Work task:
Once you find the line containing "- [明日花綺羅裸上空捧奶火辣尬三上悠亞蜜桃裸臀 - 中時電子報" in the data below, copy it and each following line exactly, up to and including the line containing "- [蔡總統搭雲豹勘災錯了嗎？ 鍾沛君提這三點看蔡被自己打臉", and nothing else.

Pictures paired with source code:
━━━━━━━━

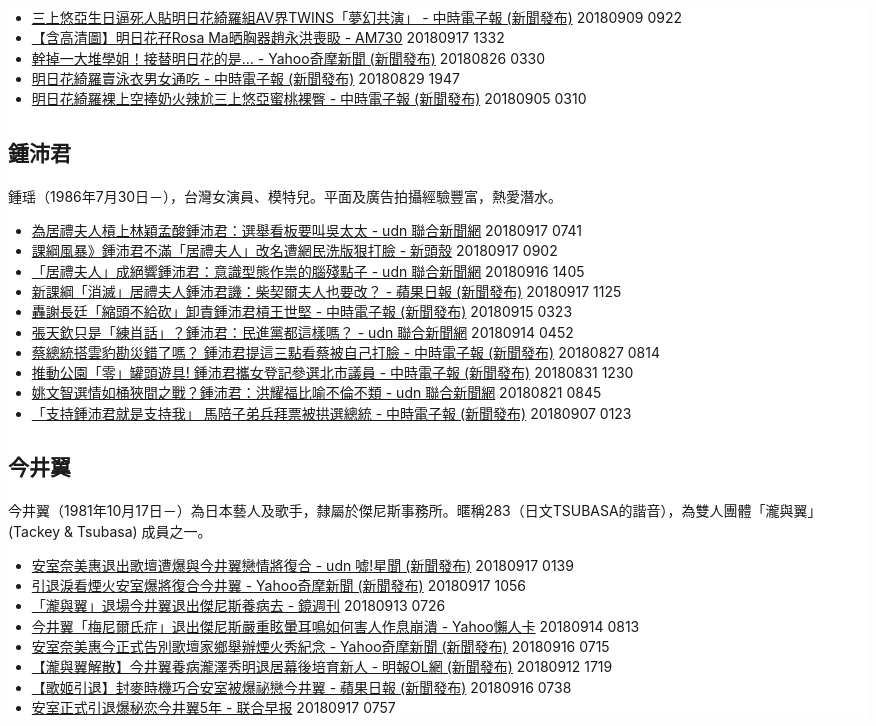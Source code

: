 - [三上悠亞生日逼死人貼明日花綺羅組AV界TWINS「夢幻共演」 - 中時電子報 (新聞發布)](https://www.chinatimes.com/realtimenews/20180909002175-260404 "三上悠亞生日逼死人貼明日花綺羅組AV界TWINS「夢幻共演」 - 中時電子報 (新聞發布)") 20180909 0922
- [【含高清圖】明日花孖Rosa Ma晒胸器趙永洪喪𥄫 - AM730](https://www.am730.com.hk/news/%E5%A8%9B%E6%A8%82/%E3%80%90%E5%90%AB%E9%AB%98%E6%B8%85%E5%9C%96%E3%80%91%E6%98%8E%E6%97%A5%E8%8A%B1%E5%AD%96rosa-ma%E6%99%92%E8%83%B8%E5%99%A8-%E8%B6%99%E6%B0%B8%E6%B4%AA%E5%96%AA%F0%A5%84%AB-142356 "【含高清圖】明日花孖Rosa Ma晒胸器趙永洪喪𥄫 - AM730") 20180917 1332
- [幹掉一大堆學姐！接替明日花的是… - Yahoo奇摩新聞 (新聞發布)](https://tw.news.yahoo.com/%E5%B9%B9%E6%8E%89-%E5%A4%A7%E5%A0%86%E5%AD%B8%E5%A7%90-%E6%8E%A5%E6%9B%BF%E6%98%8E%E6%97%A5%E8%8A%B1%E7%9A%84%E6%98%AF-031004340.html "幹掉一大堆學姐！接替明日花的是… - Yahoo奇摩新聞 (新聞發布)") 20180826 0330
- [明日花綺羅賣泳衣男女通吃 - 中時電子報 (新聞發布)](https://www.chinatimes.com/newspapers/20180830000881-260112 "明日花綺羅賣泳衣男女通吃 - 中時電子報 (新聞發布)") 20180829 1947
- [明日花綺羅裸上空捧奶火辣尬三上悠亞蜜桃裸臀 - 中時電子報 (新聞發布)](https://www.chinatimes.com/realtimenews/20180905001789-260404 "明日花綺羅裸上空捧奶火辣尬三上悠亞蜜桃裸臀 - 中時電子報 (新聞發布)") 20180905 0310

## 鍾沛君

鍾瑶（1986年7月30日－），台灣女演員、模特兒。平面及廣告拍攝經驗豐富，熱愛潛水。
- [為居禮夫人槓上林穎孟酸鍾沛君：選舉看板要叫吳太太 - udn 聯合新聞網](https://udn.com/news/story/6656/3372168 "為居禮夫人槓上林穎孟酸鍾沛君：選舉看板要叫吳太太 - udn 聯合新聞網") 20180917 0741
- [課綱風暴》鍾沛君不滿「居禮夫人」改名遭網民洗版狠打臉 - 新頭殼](https://newtalk.tw/news/view/2018-09-17/140683 "課綱風暴》鍾沛君不滿「居禮夫人」改名遭網民洗版狠打臉 - 新頭殼") 20180917 0902
- [「居禮夫人」成絕響鍾沛君：意識型態作祟的腦殘點子 - udn 聯合新聞網](https://udn.com/news/story/6656/3371048 "「居禮夫人」成絕響鍾沛君：意識型態作祟的腦殘點子 - udn 聯合新聞網") 20180916 1405
- [新課綱「消滅」居禮夫人鍾沛君譏：柴契爾夫人也要改？ - 蘋果日報 (新聞發布)](https://tw.news.appledaily.com/life/realtime/20180917/1431675/ "新課綱「消滅」居禮夫人鍾沛君譏：柴契爾夫人也要改？ - 蘋果日報 (新聞發布)") 20180917 1125
- [轟謝長廷「縮頭不給砍」卸責鍾沛君槓王世堅 - 中時電子報 (新聞發布)](https://www.chinatimes.com/realtimenews/20180915001266-260407 "轟謝長廷「縮頭不給砍」卸責鍾沛君槓王世堅 - 中時電子報 (新聞發布)") 20180915 0323
- [張天欽只是「練肖話」？鍾沛君：民進黨都這樣嗎？ - udn 聯合新聞網](https://udn.com/news/story/6656/3367395 "張天欽只是「練肖話」？鍾沛君：民進黨都這樣嗎？ - udn 聯合新聞網") 20180914 0452
- [蔡總統搭雲豹勘災錯了嗎？ 鍾沛君提這三點看蔡被自己打臉 - 中時電子報 (新聞發布)](https://www.chinatimes.com/realtimenews/20180827002695-260407 "蔡總統搭雲豹勘災錯了嗎？ 鍾沛君提這三點看蔡被自己打臉 - 中時電子報 (新聞發布)") 20180827 0814
- [推動公園「零」罐頭遊具! 鍾沛君攜女登記參選北市議員 - 中時電子報 (新聞發布)](https://www.chinatimes.com/realtimenews/20180831004228-260407 "推動公園「零」罐頭遊具! 鍾沛君攜女登記參選北市議員 - 中時電子報 (新聞發布)") 20180831 1230
- [姚文智選情如桶狹間之戰？鍾沛君：洪耀福比喻不倫不類 - udn 聯合新聞網](https://udn.com/news/story/7323/3321894 "姚文智選情如桶狹間之戰？鍾沛君：洪耀福比喻不倫不類 - udn 聯合新聞網") 20180821 0845
- [「支持鍾沛君就是支持我」 馬陪子弟兵拜票被拱選總統 - 中時電子報 (新聞發布)](https://www.chinatimes.com/realtimenews/20180907001540-260407 "「支持鍾沛君就是支持我」 馬陪子弟兵拜票被拱選總統 - 中時電子報 (新聞發布)") 20180907 0123

## 今井翼

今井翼（1981年10月17日－）為日本藝人及歌手，隸屬於傑尼斯事務所。暱稱283（日文TSUBASA的諧音），為雙人團體「瀧與翼」(Tackey & Tsubasa) 成員之一。
- [安室奈美惠退出歌壇遭爆與今井翼戀情將復合 - udn 噓!星聞 (新聞發布)](https://stars.udn.com/star/story/10092/3371550 "安室奈美惠退出歌壇遭爆與今井翼戀情將復合 - udn 噓!星聞 (新聞發布)") 20180917 0139
- [引退淚看煙火安室爆將復合今井翼 - Yahoo奇摩新聞 (新聞發布)](https://tw.news.yahoo.com/%E5%BC%95%E9%80%80%E6%B7%9A%E7%9C%8B%E7%85%99%E7%81%AB-%E5%AE%89%E5%AE%A4%E7%88%86%E5%B0%87%E5%BE%A9%E5%90%88%E4%BB%8A%E4%BA%95%E7%BF%BC-100300592.html "引退淚看煙火安室爆將復合今井翼 - Yahoo奇摩新聞 (新聞發布)") 20180917 1056
- [「瀧與翼」退場今井翼退出傑尼斯養病去 - 鏡週刊](https://www.mirrormedia.mg/story/20180913ent001 "「瀧與翼」退場今井翼退出傑尼斯養病去 - 鏡週刊") 20180913 0726
- [今井翼「梅尼爾氏症」退出傑尼斯嚴重眩暈耳鳴如何害人作息崩潰 - Yahoo懶人卡](https://tw.youcard.yahoo.com/cardstack/a47dc810-b7f4-11e8-aefa-3bc353ce82ed/%E4%BB%8A%E4%BA%95%E7%BF%BC%E3%80%8C%E6%A2%85%E5%B0%BC%E7%88%BE%E6%B0%8F%E7%97%87%E3%80%8D%E9%80%80%E5%87%BA%E5%82%91%E5%B0%BC%E6%96%AF%20%E5%9A%B4%E9%87%8D%E7%9C%A9%E6%9A%88%E8%80%B3%E9%B3%B4%E5%A6%82%E4%BD%95%E5%AE%B3%E4%BA%BA%E4%BD%9C%E6%81%AF%E5%B4%A9%E6%BD%B0 "今井翼「梅尼爾氏症」退出傑尼斯嚴重眩暈耳鳴如何害人作息崩潰 - Yahoo懶人卡") 20180914 0813
- [安室奈美惠今正式告別歌壇家鄉舉辦煙火秀紀念 - Yahoo奇摩新聞 (新聞發布)](https://tw.news.yahoo.com/%E5%AE%89%E5%AE%A4%E5%A5%88%E7%BE%8E%E6%83%A0%E4%BB%8A%E6%AD%A3%E5%BC%8F%E5%91%8A%E5%88%A5%E6%AD%8C%E5%A3%87-%E5%AE%B6%E9%84%89%E8%88%89%E8%BE%A6%E7%85%99%E7%81%AB%E7%A7%80%E7%B4%80%E5%BF%B5-070241823.html "安室奈美惠今正式告別歌壇家鄉舉辦煙火秀紀念 - Yahoo奇摩新聞 (新聞發布)") 20180916 0715
- [【瀧與翼解散】今井翼養病瀧澤秀明退居幕後培育新人 - 明報OL網 (新聞發布)](https://m.mingpao.com/ins/instantnews/web_tc/article/20180913/s00007/1536771481627 "【瀧與翼解散】今井翼養病瀧澤秀明退居幕後培育新人 - 明報OL網 (新聞發布)") 20180912 1719
- [【歌姬引退】封麥時機巧合安室被爆祕戀今井翼 - 蘋果日報 (新聞發布)](https://tw.entertainment.appledaily.com/realtime/20180916/1430980/ "【歌姬引退】封麥時機巧合安室被爆祕戀今井翼 - 蘋果日報 (新聞發布)") 20180916 0738
- [安室正式引退爆秘恋今井翼5年 - 联合早报](https://www.zaobao.com.sg/zentertainment/celebs/story20180917-891912 "安室正式引退爆秘恋今井翼5年 - 联合早报") 20180917 0757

━━━━━━━━

Result of the exercise:
- [明日花綺羅裸上空捧奶火辣尬三上悠亞蜜桃裸臀 - 中時電子報 (新聞發布)](https://www.chinatimes.com/realtimenews/20180905001789-260404 "明日花綺羅裸上空捧奶火辣尬三上悠亞蜜桃裸臀 - 中時電子報 (新聞發布)") 20180905 0310

## 鍾沛君

鍾瑶（1986年7月30日－），台灣女演員、模特兒。平面及廣告拍攝經驗豐富，熱愛潛水。
- [為居禮夫人槓上林穎孟酸鍾沛君：選舉看板要叫吳太太 - udn 聯合新聞網](https://udn.com/news/story/6656/3372168 "為居禮夫人槓上林穎孟酸鍾沛君：選舉看板要叫吳太太 - udn 聯合新聞網") 20180917 0741
- [課綱風暴》鍾沛君不滿「居禮夫人」改名遭網民洗版狠打臉 - 新頭殼](https://newtalk.tw/news/view/2018-09-17/140683 "課綱風暴》鍾沛君不滿「居禮夫人」改名遭網民洗版狠打臉 - 新頭殼") 20180917 0902
- [「居禮夫人」成絕響鍾沛君：意識型態作祟的腦殘點子 - udn 聯合新聞網](https://udn.com/news/story/6656/3371048 "「居禮夫人」成絕響鍾沛君：意識型態作祟的腦殘點子 - udn 聯合新聞網") 20180916 1405
- [新課綱「消滅」居禮夫人鍾沛君譏：柴契爾夫人也要改？ - 蘋果日報 (新聞發布)](https://tw.news.appledaily.com/life/realtime/20180917/1431675/ "新課綱「消滅」居禮夫人鍾沛君譏：柴契爾夫人也要改？ - 蘋果日報 (新聞發布)") 20180917 1125
- [轟謝長廷「縮頭不給砍」卸責鍾沛君槓王世堅 - 中時電子報 (新聞發布)](https://www.chinatimes.com/realtimenews/20180915001266-260407 "轟謝長廷「縮頭不給砍」卸責鍾沛君槓王世堅 - 中時電子報 (新聞發布)") 20180915 0323
- [張天欽只是「練肖話」？鍾沛君：民進黨都這樣嗎？ - udn 聯合新聞網](https://udn.com/news/story/6656/3367395 "張天欽只是「練肖話」？鍾沛君：民進黨都這樣嗎？ - udn 聯合新聞網") 20180914 0452
- [蔡總統搭雲豹勘災錯了嗎？ 鍾沛君提這三點看蔡被自己打臉 - 中時電子報 (新聞發布)](https://www.chinatimes.com/realtimenews/20180827002695-260407 "蔡總統搭雲豹勘災錯了嗎？ 鍾沛君提這三點看蔡被自己打臉 - 中時電子報 (新聞發布)") 20180827 0814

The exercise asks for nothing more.